As noted, in that period, Kershaw himself adopted an orientation that sought to restore to Hitler his central status, but still largely adhered to the functionalist view and defended several of its assertions. In time he also tended more toward the synthetic approach and consolidated an outlook closer to Bankier’s positions, in particular, after reading Bankier’s The Germans and the Final Solution. This is clearly expressed in Kershaw’s great two-volume book on Hitler published in 1998–2000, particularly in the first volume in the extremely important methodological chapter, “Working Towards the Führer,” in which he quotes Bankier extensively.
Hans Mommsen — from many points of view, the main functionalist — also felt a need to respond to Bankier’s article and to defend himself. He found the appropriate platform in his foreword to the reprint (1990) of Karl Schleunes’s book The Twisted Road to Auschwitz, first published in 1970, in which the functionalist view was applied in the field of analysis of the anti-Jewish policy. Mommsen emphasized in this foreword the importance of Schleunes’s book — nobody who had tried “to describe the process of Jewish persecution in Germany” since the publication of Schleunes’s book for the first time, he wrote, “had succeeded in presenting such a well-balanced summary account of its early stages.” He added that Schleunes’s claim that “‘the Final Solution as it emerged in 1941 and 1942 was not the product of a grand design’ still is controversially received, but has not been convincingly refuted in spite of the opposing view of several Israeli scholars, especially David Bankier, who regards Hitler as the central promoter of the individual anti-Jewish actions throughout the course of the Third Reich.”
Bankier’s pioneering article, published at the beginning of his research career, thus provoked strong reactions among leading scholars in the field at that time and helped to pave the way for a new stage in the study of the development of the anti-Jewish policy, which returned Hitler to the first cause of the Holocaust without ignoring the complexity of its actual implementation. Bankier summarized his opinion on this matter briefly in an interview:
Hitler’s role [in the process that led to the Final Solution] is unequivocal. Without him such a “Final Solution” would not have occurred, and things would have remained at the level of expulsion of the Jews from Germany.... Hitler had no doubt that there was no room for Jews in Europe. He would have agreed [to become moderate only to the level of a policy that would lead] to expulsion to Siberia or to the Ice Sea [i.e. the Arctic Ocean], which is identical in its nature to “the Final Solution.” From this viewpoint Hitler’s role was decisive.

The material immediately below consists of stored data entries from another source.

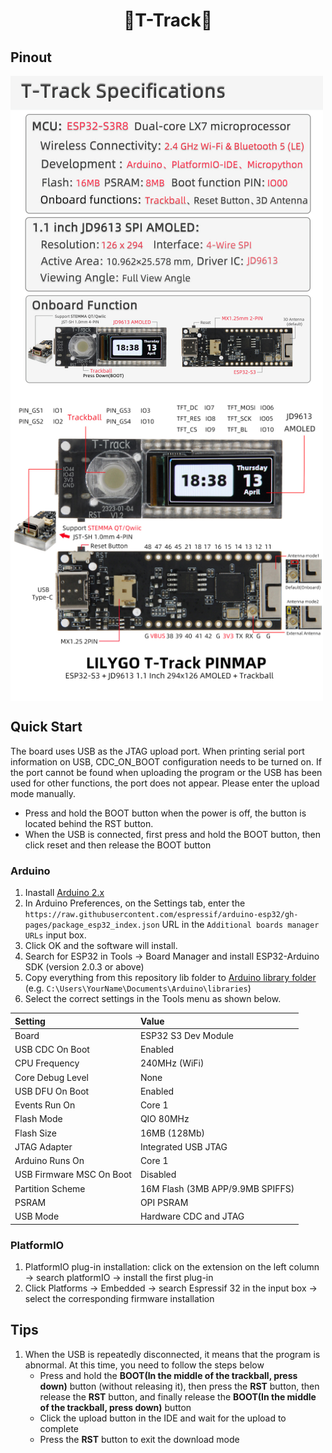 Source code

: <h1 align = "center"> 🌟T-Track🌟</h1>


## Pinout

<img width="500" align="middle"  src=image/T-Track.jpg>
<img width="500" align="middle"  src=image/T-Track-Pin.jpg>


## Quick Start

The board uses USB as the JTAG upload port. When printing serial port information on USB, CDC_ON_BOOT configuration needs to be turned on. 
If the port cannot be found when uploading the program or the USB has been used for other functions, the port does not appear. 
Please enter the upload mode manually. 
-  Press and hold the BOOT button when the power is off, the button is located behind the RST button.
-  When the USB is connected, first press and hold the BOOT button, then click reset and then release the BOOT button

### Arduino

1. Inastall [Arduino 2.x](https://www.arduino.cc/en/software)
2. In Arduino Preferences, on the Settings tab, enter the `https://raw.githubusercontent.com/espressif/arduino-esp32/gh-pages/package_esp32_index.json` URL in the `Additional boards manager URLs` input box. 
3. Click OK and the software will install. 
4. Search for ESP32 in Tools → Board Manager and install ESP32-Arduino SDK (version 2.0.3 or above)
5. Copy everything from this repository lib folder to [Arduino library folder](https://docs.arduino.cc/software/ide-v1/tutorials/installing-libraries#manual-installation) (e.g. `C:\Users\YourName\Documents\Arduino\libraries`)
6. Select the correct settings in the Tools menu as shown below.

| Setting                  | Value                            |
| :----------------------- | :------------------------------- |
| Board                    | ESP32 S3 Dev Module              |
| USB CDC On Boot          | Enabled                          |
| CPU Frequency            | 240MHz (WiFi)                    |
| Core Debug Level         | None                             |
| USB DFU On Boot          | Enabled                          |
| Events Run On            | Core 1                           |
| Flash Mode               | QIO 80MHz                        |
| Flash Size               | 16MB (128Mb)                     |
| JTAG Adapter             | Integrated USB JTAG              |
| Arduino Runs On          | Core 1                           |
| USB Firmware MSC On Boot | Disabled                         |
| Partition Scheme         | 16M Flash (3MB APP/9.9MB SPIFFS) |
| PSRAM                    | OPI PSRAM                        |
| USB Mode                 | Hardware CDC and JTAG            |

### PlatformIO

1. PlatformIO plug-in installation: click on the extension on the left column → search platformIO → install the first plug-in
2. Click Platforms → Embedded → search Espressif 32 in the input box → select the corresponding firmware installation

## Tips

1. When the USB is repeatedly disconnected, it means that the program is abnormal. At this time, you need to follow the steps below
   - Press and hold the **BOOT(In the middle of the trackball, press down)** button (without releasing it), then press the **RST** button, then release the **RST** button, and finally release the **BOOT(In the middle of the trackball, press down)** button
   - Click the upload button in the IDE and wait for the upload to complete
   - Press the **RST** button to exit the download mode


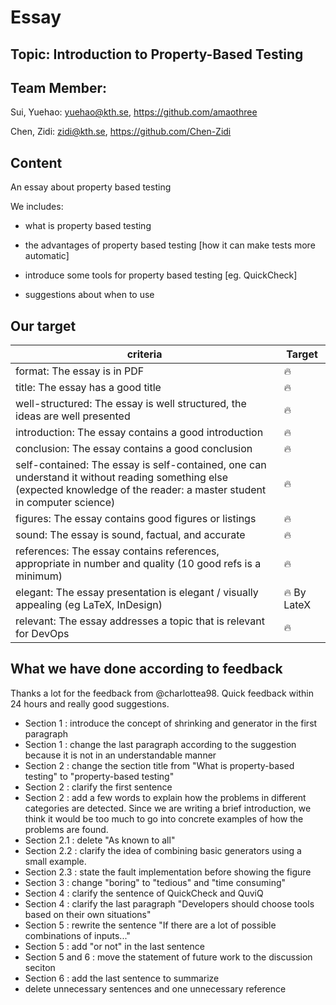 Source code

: 
# Essay

## Topic: Introduction to Property-Based Testing


## Team Member:

Sui, Yuehao: yuehao@kth.se, https://github.com/amaothree

Chen, Zidi: zidi@kth.se, https://github.com/Chen-Zidi


## Content

An essay about property based testing

We includes:

- what is property based testing

- the advantages of property based testing [how it can make tests more automatic]

- introduce some tools for property based testing [eg. QuickCheck]

- suggestions about when to use

## Our target

|           criteria                                  | Target |
|-------------------------------------------- | ---- |
| format: The essay is in PDF | :fire: |
| title: The essay has a good title | :fire: |
| well-structured: The essay is well structured, the ideas are well presented | :fire: |
| introduction: The essay contains a good introduction | :fire: |
| conclusion: The essay contains a good conclusion | :fire: |
| self-contained: The essay is self-contained, one can understand it without reading something else (expected knowledge of the reader: a master student in computer science) | :fire: |
| figures: The essay contains good figures or listings | :fire: |
| sound: The essay is sound, factual, and accurate | :fire: |
| references: The essay contains references, appropriate  in number and quality (10 good refs is a minimum) | :fire: |
| elegant: The essay presentation is elegant / visually appealing (eg LaTeX, InDesign) | :fire: By LateX |
| relevant: The essay addresses a topic that is relevant for DevOps | :fire: |

## What we have done according to feedback

Thanks a lot for the feedback from @charlottea98. Quick feedback within 24 hours and really good suggestions.

- Section 1 : introduce the concept of shrinking and generator in the first paragraph
- Section 1 : change the last paragraph according to the suggestion because it is not in an understandable manner
- Section 2 : change the section title from "What is property-based testing" to "property-based testing"
- Section 2 : clarify the first sentence
- Section 2 : add a few words to explain how the problems in different categories are detected. Since we are writing a brief introduction, we think it would be too much to go into concrete examples of how the problems are found.
- Section 2.1 : delete "As known to all"
- Section 2.2 : clarify the idea of combining basic generators using a small example.
- Section 2.3 : state the fault implementation before showing the figure
- Section 3 : change "boring" to "tedious" and "time consuming" 
- Section 4 : clarify the sentence of QuickCheck and QuviQ
- Section 4 : clarify the last paragraph "Developers should choose tools based on their own situations"
- Section 5 : rewrite the sentence "If there are a lot of possible combinations of inputs..."
- Section 5 : add "or not" in the last sentence
- Section 5 and 6 : move the statement of future work to the discussion seciton
- Section 6 : add the last sentence to summarize
- delete unnecessary sentences and one unnecessary reference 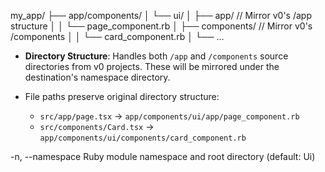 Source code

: my_app/
 ├── app/components/
 │    └── ui/
 │        ├── app/                // Mirror v0's /app structure
 │        │    └── page_component.rb
 │        ├── components/         // Mirror v0's /components
 │        │    └── card_component.rb
 │        └── ...

* **Directory Structure**: Handles both `/app` and `/components` source directories from v0 projects. These will be mirrored under the destination's namespace directory.

* File paths preserve original directory structure:
  * `src/app/page.tsx` → `app/components/ui/app/page_component.rb`
  * `src/components/Card.tsx` → `app/components/ui/components/card_component.rb`

-n, --namespace <ns>       Ruby module namespace and root directory (default: Ui)  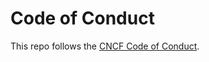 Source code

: # Code of Conduct

This repo follows the [CNCF Code of Conduct](https://github.com/cncf/foundation/blob/main/code-of-conduct.md).
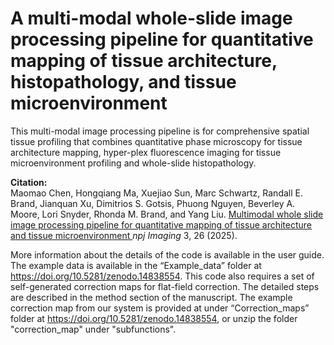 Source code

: # A multi-modal whole-slide image processing pipeline for quantitative mapping of tissue architecture, histopathology, and tissue microenvironment

<p>
  This multi-modal image processing pipeline is for comprehensive spatial tissue profiling that combines quantitative phase microscopy for tissue architecture mapping, hyper-plex fluorescence imaging for tissue microenvironment profiling and whole-slide histopathology.
</p>
<p>
  <strong>Citation:</strong><br>
  Maomao Chen, Hongqiang Ma, Xuejiao Sun, Marc Schwartz, Randall E. Brand, Jianquan Xu, Dimitrios S. Gotsis, Phuong Nguyen, Beverley A. Moore, Lori Snyder, Rhonda M. Brand, and Yang Liu. 
  <a href="https://doi.org/10.1038/s44303-025-00088-w">
    Multimodal whole slide image processing pipeline for quantitative mapping of tissue architecture and tissue microenvironment
  </a>
  <em>npj Imaging</em> 3, 26 (2025).
</p>

More information about the details of the code is available in the user guide. The example data is available in the “Example_data” folder at https://doi.org/10.5281/zenodo.14838554. This code also requires a set of self-generated correction maps for flat-field correction. The detailed steps are described in the method section of the manuscript. The example correction map from our system is provided at under “Correction_maps” folder at https://doi.org/10.5281/zenodo.14838554, or unzip the folder "correction_map" under "subfunctions".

A posteriori,it can be said that Mommsen’s opinion was rejected and that of Bankier and several other scholars was adopted, as shown in several comprehensive basic books published in the last fifteen years — first and foremost those of Ian Kershaw, Saul Friedländer, Peter Longerich, and Christopher Browning. These scholars, despite the differences between them, represent the mainstream in perpetrator historiography that asserts Hitler’s forward thrust and decisive centrality alongside his vagueness as regards implementation of his goals. This fact also gives crucial importance to the extensive willingness in the bureaucracy and in German society to work in order to find the most effective means for the implementation of his goals.
What Did the German Public Know about the Murder and How Did it Understand and Interpret It?
What did the German population know about the Nazi extermination policy? “What did the German public know about the Holocaust? To what extent was it aware of the mass shootings in the east, the gassing, and the extermination centers?” These questions continued to trouble David Bankier even after the publication of his book on German public opinion, and he devoted a series of articles to this topic.
In his article “The Germans and the Holocaust: What Did They Know?” he examined a far greater variety of sources than in his book. Bankier, like Kershaw, arrived at the conclusion that the secret reports of the Nazi regime’s security institutions, which were previously a main source of research, are not sufficiently reliable as regards the war period, and particularly not for the extermination period. “Because of these obstacles, and in the interest of the historical truth, it becomes highly imperative to compare the information conveyed by these sources with other records, such as diaries, eyewitness accounts, and Allied intelligence reports,” he indicated. Indeed, he added cautiously,
We acknowledge that the new material basis of this paper, like the SD reports, is unquantifiable and of an impressionistic nature, a fact that precludes the possibility of drawing definite conclusions. Nevertheless, some tentative conclusions can be suggested. Much information on the extermination of the Jews definitely circulated in Germany. We must distinguish, however, between various levels of knowledge.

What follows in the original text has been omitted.